One number is the whole answer: the tally of lines in the records below that contain "forall".
################
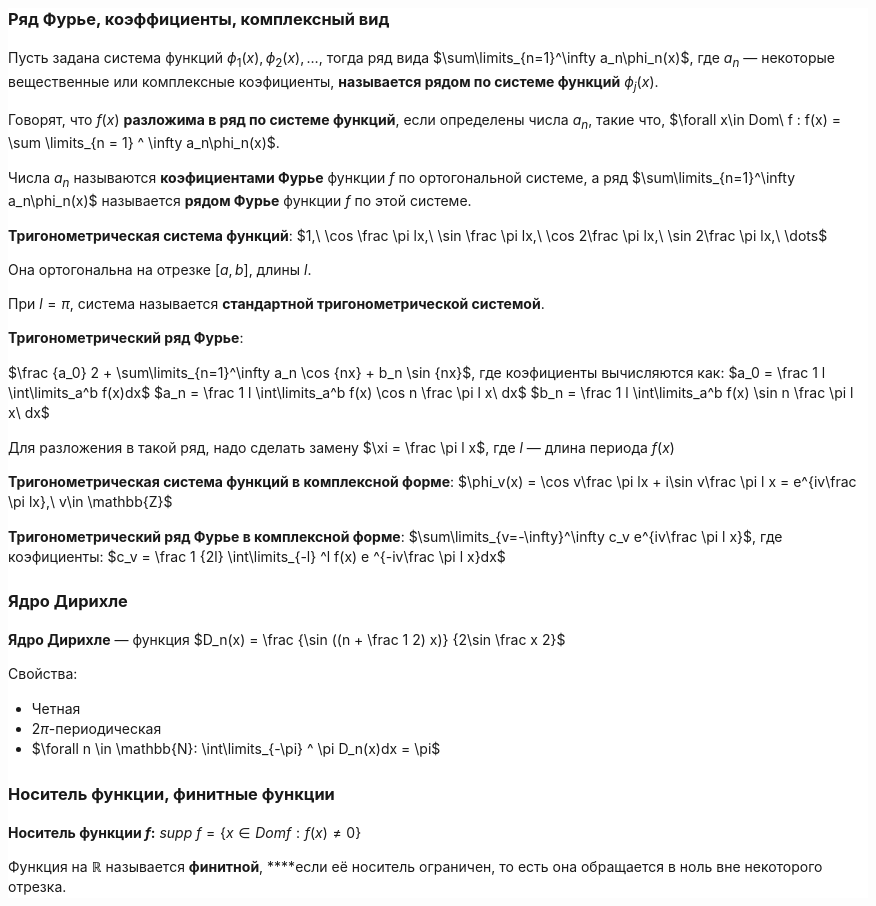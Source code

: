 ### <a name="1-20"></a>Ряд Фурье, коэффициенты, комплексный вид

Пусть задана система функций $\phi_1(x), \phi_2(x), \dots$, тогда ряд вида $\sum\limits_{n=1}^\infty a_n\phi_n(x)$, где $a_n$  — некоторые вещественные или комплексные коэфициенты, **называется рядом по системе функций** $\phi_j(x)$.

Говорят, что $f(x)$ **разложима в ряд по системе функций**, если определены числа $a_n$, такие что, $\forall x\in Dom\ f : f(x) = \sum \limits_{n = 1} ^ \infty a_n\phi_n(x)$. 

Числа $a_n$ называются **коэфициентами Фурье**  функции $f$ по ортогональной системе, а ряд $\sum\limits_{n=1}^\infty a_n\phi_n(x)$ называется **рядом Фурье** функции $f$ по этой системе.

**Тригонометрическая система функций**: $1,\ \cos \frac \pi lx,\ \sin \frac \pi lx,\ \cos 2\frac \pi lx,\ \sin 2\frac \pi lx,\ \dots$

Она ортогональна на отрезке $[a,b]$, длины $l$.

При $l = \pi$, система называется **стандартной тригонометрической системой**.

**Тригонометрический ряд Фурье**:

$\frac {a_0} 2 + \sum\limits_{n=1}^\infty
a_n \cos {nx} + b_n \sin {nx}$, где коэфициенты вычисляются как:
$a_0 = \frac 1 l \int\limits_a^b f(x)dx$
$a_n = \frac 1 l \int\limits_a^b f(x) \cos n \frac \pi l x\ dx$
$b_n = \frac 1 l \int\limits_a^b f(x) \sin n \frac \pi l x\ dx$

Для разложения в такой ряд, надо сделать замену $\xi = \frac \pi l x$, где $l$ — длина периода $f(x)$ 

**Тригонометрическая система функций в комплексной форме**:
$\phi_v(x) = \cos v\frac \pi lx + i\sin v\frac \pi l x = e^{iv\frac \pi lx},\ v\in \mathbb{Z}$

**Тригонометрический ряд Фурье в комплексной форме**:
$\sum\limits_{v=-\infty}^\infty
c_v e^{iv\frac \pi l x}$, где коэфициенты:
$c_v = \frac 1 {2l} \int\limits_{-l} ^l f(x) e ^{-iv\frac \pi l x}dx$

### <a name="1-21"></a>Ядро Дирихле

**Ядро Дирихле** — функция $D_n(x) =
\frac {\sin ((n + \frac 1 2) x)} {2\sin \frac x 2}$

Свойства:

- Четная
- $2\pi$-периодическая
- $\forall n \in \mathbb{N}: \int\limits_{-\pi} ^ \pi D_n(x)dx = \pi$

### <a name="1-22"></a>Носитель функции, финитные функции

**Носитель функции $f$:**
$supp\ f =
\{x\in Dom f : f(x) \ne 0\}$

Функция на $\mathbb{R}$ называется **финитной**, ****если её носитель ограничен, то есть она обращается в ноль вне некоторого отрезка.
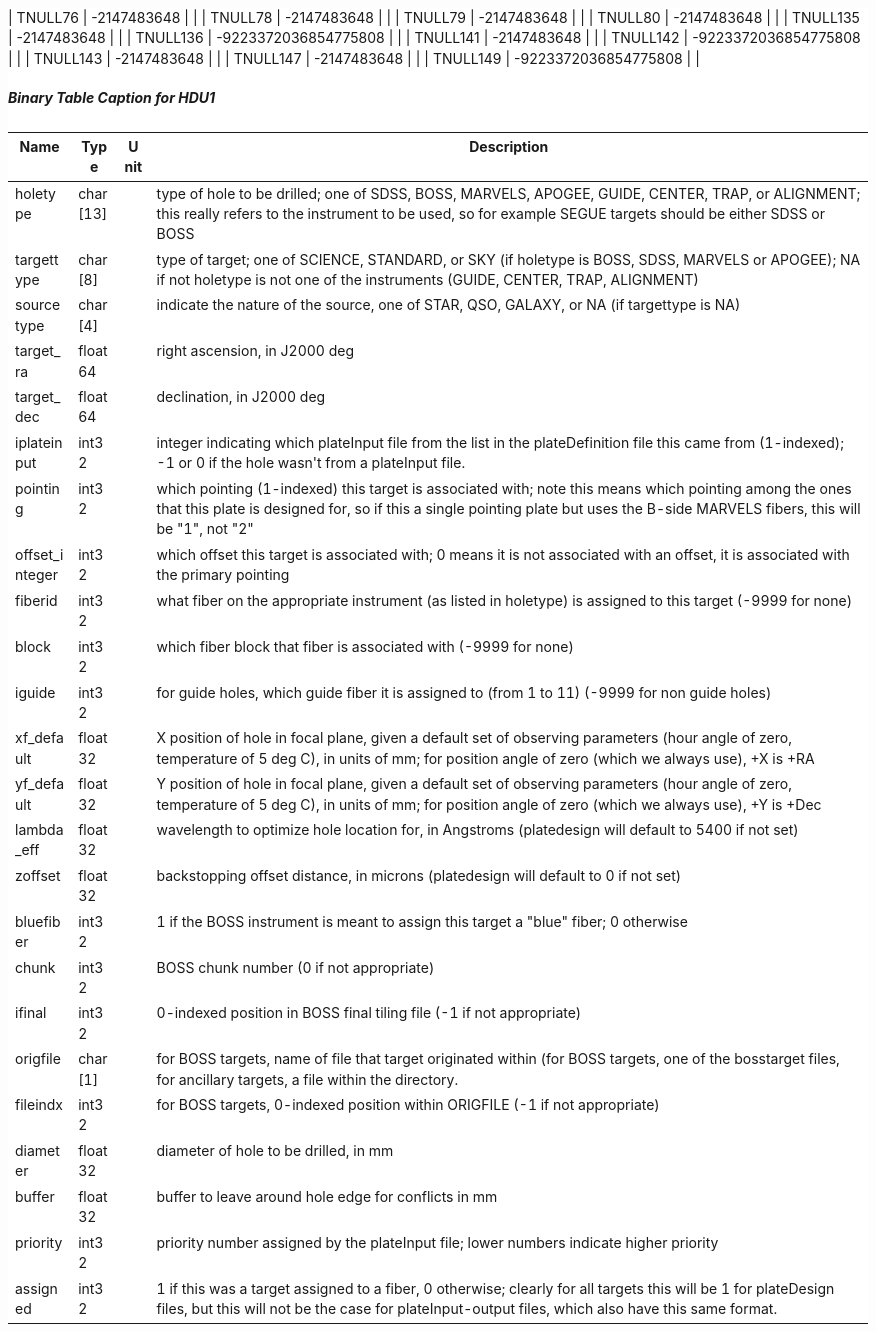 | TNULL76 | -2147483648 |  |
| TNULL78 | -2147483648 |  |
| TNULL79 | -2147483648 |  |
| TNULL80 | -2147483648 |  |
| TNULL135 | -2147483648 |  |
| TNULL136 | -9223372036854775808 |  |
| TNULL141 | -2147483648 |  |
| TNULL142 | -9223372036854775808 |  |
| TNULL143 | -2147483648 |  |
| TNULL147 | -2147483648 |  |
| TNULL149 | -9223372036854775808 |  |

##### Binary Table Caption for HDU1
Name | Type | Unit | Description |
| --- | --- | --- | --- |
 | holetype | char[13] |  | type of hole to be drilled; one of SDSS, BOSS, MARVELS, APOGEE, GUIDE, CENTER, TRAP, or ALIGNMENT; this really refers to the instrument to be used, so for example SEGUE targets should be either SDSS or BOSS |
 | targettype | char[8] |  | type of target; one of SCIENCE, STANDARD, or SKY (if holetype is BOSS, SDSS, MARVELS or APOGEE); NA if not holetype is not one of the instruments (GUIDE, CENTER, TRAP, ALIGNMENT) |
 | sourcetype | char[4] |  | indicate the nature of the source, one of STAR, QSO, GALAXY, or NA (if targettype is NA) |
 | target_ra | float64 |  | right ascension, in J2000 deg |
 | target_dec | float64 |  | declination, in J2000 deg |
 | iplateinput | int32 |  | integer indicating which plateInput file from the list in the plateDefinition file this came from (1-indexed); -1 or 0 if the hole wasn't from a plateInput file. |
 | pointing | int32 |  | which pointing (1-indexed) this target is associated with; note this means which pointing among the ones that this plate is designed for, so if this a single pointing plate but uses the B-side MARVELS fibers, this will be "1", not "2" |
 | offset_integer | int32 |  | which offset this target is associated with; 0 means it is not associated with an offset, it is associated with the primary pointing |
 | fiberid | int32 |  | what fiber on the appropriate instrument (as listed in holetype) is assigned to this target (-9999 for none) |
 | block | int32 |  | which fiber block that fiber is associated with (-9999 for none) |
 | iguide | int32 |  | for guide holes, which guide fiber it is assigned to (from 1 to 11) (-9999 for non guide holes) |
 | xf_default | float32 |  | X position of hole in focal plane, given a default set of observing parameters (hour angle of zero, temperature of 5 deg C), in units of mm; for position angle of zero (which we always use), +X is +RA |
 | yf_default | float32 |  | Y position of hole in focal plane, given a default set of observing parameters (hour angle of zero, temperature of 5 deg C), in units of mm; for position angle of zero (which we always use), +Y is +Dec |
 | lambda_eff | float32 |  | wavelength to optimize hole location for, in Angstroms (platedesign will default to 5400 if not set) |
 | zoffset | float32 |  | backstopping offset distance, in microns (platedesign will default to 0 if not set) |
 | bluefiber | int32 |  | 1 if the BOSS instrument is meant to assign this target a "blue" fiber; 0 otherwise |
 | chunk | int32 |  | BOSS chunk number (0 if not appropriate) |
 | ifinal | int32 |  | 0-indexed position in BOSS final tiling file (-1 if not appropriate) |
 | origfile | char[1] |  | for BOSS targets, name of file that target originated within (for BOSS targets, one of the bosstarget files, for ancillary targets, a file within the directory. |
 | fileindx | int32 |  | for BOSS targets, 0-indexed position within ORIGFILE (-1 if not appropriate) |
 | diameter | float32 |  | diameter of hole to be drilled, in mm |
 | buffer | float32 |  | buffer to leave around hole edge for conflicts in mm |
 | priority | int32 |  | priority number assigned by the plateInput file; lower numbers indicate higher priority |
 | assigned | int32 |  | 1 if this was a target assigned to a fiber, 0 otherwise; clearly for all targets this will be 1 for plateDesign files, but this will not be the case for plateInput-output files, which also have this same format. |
################
Finished task — 2